***** Task input *****

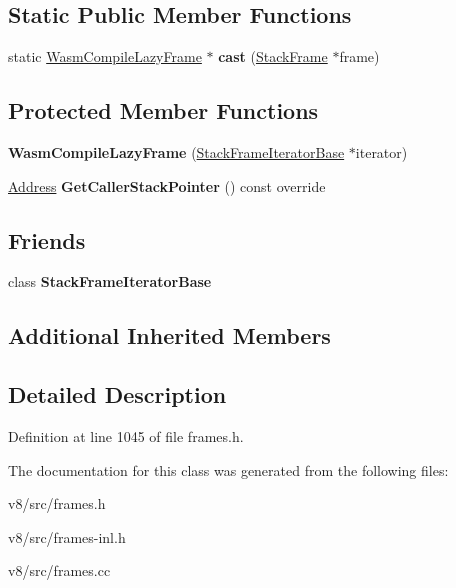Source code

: \subsection*{Static Public Member Functions}
\begin{DoxyCompactItemize}
\item 
\mbox{\label{classv8_1_1internal_1_1WasmCompileLazyFrame_a440db83e4fe3ee2c37f2eca54cc4bb59}} 
static \mbox{\hyperlink{classv8_1_1internal_1_1WasmCompileLazyFrame}{Wasm\+Compile\+Lazy\+Frame}} $\ast$ {\bfseries cast} (\mbox{\hyperlink{classv8_1_1internal_1_1StackFrame}{Stack\+Frame}} $\ast$frame)
\end{DoxyCompactItemize}
\subsection*{Protected Member Functions}
\begin{DoxyCompactItemize}
\item 
\mbox{\label{classv8_1_1internal_1_1WasmCompileLazyFrame_a4e90506adb4a7fa05903d3b18ce58c6a}} 
{\bfseries Wasm\+Compile\+Lazy\+Frame} (\mbox{\hyperlink{classv8_1_1internal_1_1StackFrameIteratorBase}{Stack\+Frame\+Iterator\+Base}} $\ast$iterator)
\item 
\mbox{\label{classv8_1_1internal_1_1WasmCompileLazyFrame_a02f7c19245dc591efeaafd3f6fc3616a}} 
\mbox{\hyperlink{classuintptr__t}{Address}} {\bfseries Get\+Caller\+Stack\+Pointer} () const override
\end{DoxyCompactItemize}
\subsection*{Friends}
\begin{DoxyCompactItemize}
\item 
\mbox{\label{classv8_1_1internal_1_1WasmCompileLazyFrame_ac7310421866976ca454bbe11c5f926c3}} 
class {\bfseries Stack\+Frame\+Iterator\+Base}
\end{DoxyCompactItemize}
\subsection*{Additional Inherited Members}


\subsection{Detailed Description}


Definition at line 1045 of file frames.\+h.



The documentation for this class was generated from the following files\+:\begin{DoxyCompactItemize}
\item 
v8/src/frames.\+h\item 
v8/src/frames-\/inl.\+h\item 
v8/src/frames.\+cc\end{DoxyCompactItemize}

*****

**Task prompt:** Give the lines of the entries above exactly as they appear, leaving out each picture.

**The answer:**
Source code

: \subsection*{Static Public Member Functions}
\begin{DoxyCompactItemize}
\item 
\mbox{\label{classv8_1_1internal_1_1WasmCompileLazyFrame_a440db83e4fe3ee2c37f2eca54cc4bb59}} 
static \mbox{\hyperlink{classv8_1_1internal_1_1WasmCompileLazyFrame}{Wasm\+Compile\+Lazy\+Frame}} $\ast$ {\bfseries cast} (\mbox{\hyperlink{classv8_1_1internal_1_1StackFrame}{Stack\+Frame}} $\ast$frame)
\end{DoxyCompactItemize}
\subsection*{Protected Member Functions}
\begin{DoxyCompactItemize}
\item 
\mbox{\label{classv8_1_1internal_1_1WasmCompileLazyFrame_a4e90506adb4a7fa05903d3b18ce58c6a}} 
{\bfseries Wasm\+Compile\+Lazy\+Frame} (\mbox{\hyperlink{classv8_1_1internal_1_1StackFrameIteratorBase}{Stack\+Frame\+Iterator\+Base}} $\ast$iterator)
\item 
\mbox{\label{classv8_1_1internal_1_1WasmCompileLazyFrame_a02f7c19245dc591efeaafd3f6fc3616a}} 
\mbox{\hyperlink{classuintptr__t}{Address}} {\bfseries Get\+Caller\+Stack\+Pointer} () const override
\end{DoxyCompactItemize}
\subsection*{Friends}
\begin{DoxyCompactItemize}
\item 
\mbox{\label{classv8_1_1internal_1_1WasmCompileLazyFrame_ac7310421866976ca454bbe11c5f926c3}} 
class {\bfseries Stack\+Frame\+Iterator\+Base}
\end{DoxyCompactItemize}
\subsection*{Additional Inherited Members}


\subsection{Detailed Description}


Definition at line 1045 of file frames.\+h.



The documentation for this class was generated from the following files\+:\begin{DoxyCompactItemize}
\item 
v8/src/frames.\+h\item 
v8/src/frames-\/inl.\+h\item 
v8/src/frames.\+cc\end{DoxyCompactItemize}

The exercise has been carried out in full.